**Exercise requirements:**
Find the lines of the listing that contain the string "mathcal", and return them.

== Records

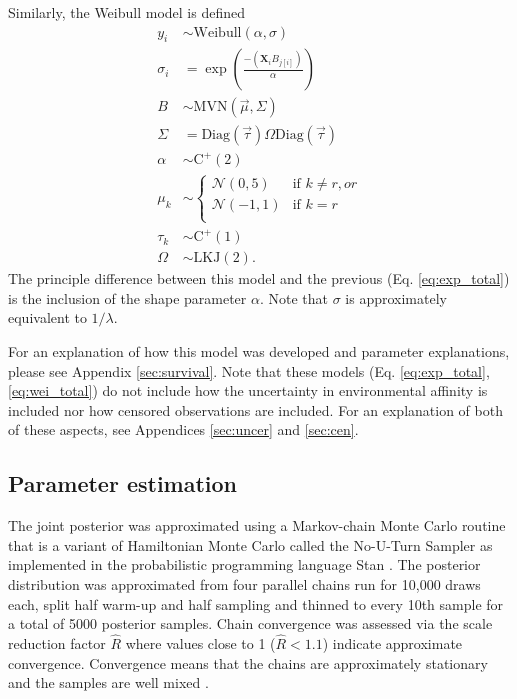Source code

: \documentclass[12pt,letterpaper]{article}
\begin{document}
Similarly, the Weibull model is defined
\begin{equation}
  \begin{aligned}
    y_{i} &\sim \mathrm{Weibull}(\alpha, \sigma) \\
    \sigma_{i} &= \exp\left(\frac{-(\mathbf{X}_{i} B_{j[i]})}{\alpha}\right) \\
    B &\sim \mathrm{MVN}(\vec{\mu}, \Sigma) \\
    \Sigma &= \text{Diag}(\vec{\tau}) \Omega \text{Diag}(\vec{\tau}) \\
    \alpha &\sim \mathrm{C^{+}}(2) \\
    \mu_{k} &\sim 
    \begin{cases} 
      \mathcal{N}(0, 5) & \text{if } k \neq r, or \\
      \mathcal{N}(-1, 1) & \text{if } k = r \\ 
    \end{cases} \\
    \tau_{k} &\sim \mathrm{C^{+}}(1) \\
    \Omega &\sim \text{LKJ}(2).
  \end{aligned}
  \label{eq:wei_total}
\end{equation}
The principle difference between this model and the previous (Eq. \ref{eq:exp_total}) is the inclusion of the shape parameter \(\alpha\). Note that \(\sigma\) is approximately equivalent to \(1 / \lambda\).

For an explanation of how this model was developed and parameter explanations, please see Appendix \ref{sec:survival}. Note that these models (Eq. \ref{eq:exp_total}, \ref{eq:wei_total}) do not include how the uncertainty in environmental affinity is included nor how censored observations are included. For an explanation of both of these aspects, see Appendices \ref{sec:uncer} and \ref{sec:cen}.

\subsection{Parameter estimation}
The  joint posterior was approximated using a Markov-chain Monte Carlo routine that is a variant of Hamiltonian Monte Carlo called the No-U-Turn Sampler \citep{Hoffman2014} as implemented in the probabilistic programming language Stan \citep{2014stan}. The posterior distribution was approximated from four parallel chains run for 10,000 draws each, split half warm-up and half sampling and thinned to every 10th sample for a total of 5000 posterior samples. Chain convergence was assessed via the scale reduction factor \(\hat{R}\) where values close to 1 (\(\hat{R} < 1.1\)) indicate approximate convergence. Convergence means that the chains are approximately stationary and the samples are well mixed \citep{Gelman2013d}.
\end{document}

====

**Answer:**
      \mathcal{N}(0, 5) & \text{if } k \neq r, or \\
      \mathcal{N}(-1, 1) & \text{if } k = r \\ 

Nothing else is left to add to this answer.